Callan: Awesome. Yeah, I found I had to switch to the Nanobébé bottle, I don't know if you've ever seen that. It literally looks like a boob. It was the only bottle that my daughter would take.

Dr. Amna: I didn't have a problem with bottles, but sippy cups. I could have owned a sippy cup store because I think I had so many sippy cups that I tried and I was like, I don't know what to do here. Amazon probably thinks I am a sippy cup.

Callan: Yeah, my daughter didn't like pacifiers, it was really hard with the bottle. She didn't like sippy cups. We use the cups that don't have a spout which she'll drink out of. But I think she just doesn't like the silicone feeling in her mouth.

Dr. Amna: OK, so pacifiers I think get a really bad rap as well. And I think pacifiers can actually have a really helpful place. So certainly, as a lactation consultant and as a pediatrician, I say just try to stay away from pacifiers for about the first three to four weeks. And the reason we say that is when a baby's showing you signs of hunger, rooting and sucking and gnawing on their fingers, if you put a pacifier in their mouth, it does calm them. But it's not allowing your breasts to get that signal. Let's say you put them at the breast, they start sucking, they start emptying the breast, your breasts get the signal to produce more milk. That is so important, especially in the beginning. I talked about recently how the first two or three weeks is just kind of like a big, fuzzy, gray area where you just feel like you're constantly nursing the baby. We kind of do need that, though. We do need you to sort of autoregulate to the baby and the baby to autoregulate to the mom and understand the relationship. So, I do think, though, that pacifiers can be really useful after the first three to four weeks of life. When we say breastfeeding has been a little bit more established, when you feel like the latch is a little better and the baby is gaining weight nicely. They can be actually helpful and beneficial and lessen the risk of SIDS. So that's really important, too. I think those are things that people don't even know about pacifiers.

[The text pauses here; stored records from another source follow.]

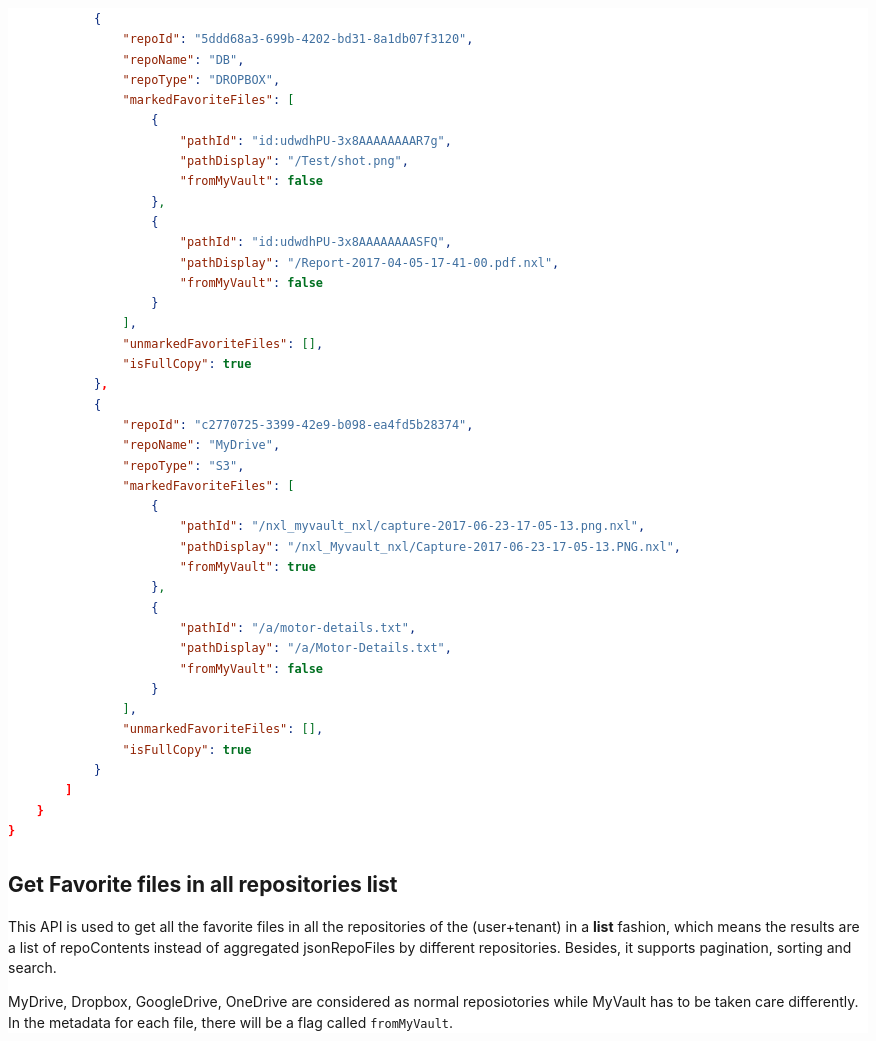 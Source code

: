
 ```json
            {
                "repoId": "5ddd68a3-699b-4202-bd31-8a1db07f3120",
                "repoName": "DB",
                "repoType": "DROPBOX",
                "markedFavoriteFiles": [
                    {
                        "pathId": "id:udwdhPU-3x8AAAAAAAAR7g",
                        "pathDisplay": "/Test/shot.png",
                        "fromMyVault": false
                    },
                    {
                        "pathId": "id:udwdhPU-3x8AAAAAAAASFQ",
                        "pathDisplay": "/Report-2017-04-05-17-41-00.pdf.nxl",
                        "fromMyVault": false
                    }
                ],
                "unmarkedFavoriteFiles": [],
                "isFullCopy": true
            },
            {
                "repoId": "c2770725-3399-42e9-b098-ea4fd5b28374",
                "repoName": "MyDrive",
                "repoType": "S3",
                "markedFavoriteFiles": [
                    {
                        "pathId": "/nxl_myvault_nxl/capture-2017-06-23-17-05-13.png.nxl",
                        "pathDisplay": "/nxl_Myvault_nxl/Capture-2017-06-23-17-05-13.PNG.nxl",
                        "fromMyVault": true
                    },
                    {
                        "pathId": "/a/motor-details.txt",
                        "pathDisplay": "/a/Motor-Details.txt",
                        "fromMyVault": false
                    }
                ],
                "unmarkedFavoriteFiles": [],
                "isFullCopy": true
            }
        ]
    }
}
```

## Get Favorite files in all repositories list
This API is used to get all the favorite files in all the repositories of the (user+tenant) in a **list** fashion, which means the results are a list of repoContents instead of aggregated jsonRepoFiles by different repositories. Besides, it supports pagination, sorting and search. 

MyDrive, Dropbox, GoogleDrive, OneDrive are considered as normal reposiotories while MyVault has to be taken care differently. In the metadata for each file, there will be a flag called ```fromMyVault```.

When it comes to a pacifier, I find often that the ones the hospital give out are really not the same shape as the nipple, and it's a little harder to compress down on. It can cause some nipple confusion, especially if introduced early. My favorite brands are the ones that are orthodontic friendly. You'll see that the tip of the pacifier is just slightly curved and it's a little bit of a softer nipple too. I think those are just a little bit more friendly for children. And as a pediatrician, I'm thinking way beyond even the first year of life, when we try to get them off of pacifiers after the first year of life. So, if you can use the orthodontic friendly brands, we can keep a friendly space for their teeth as they're coming in.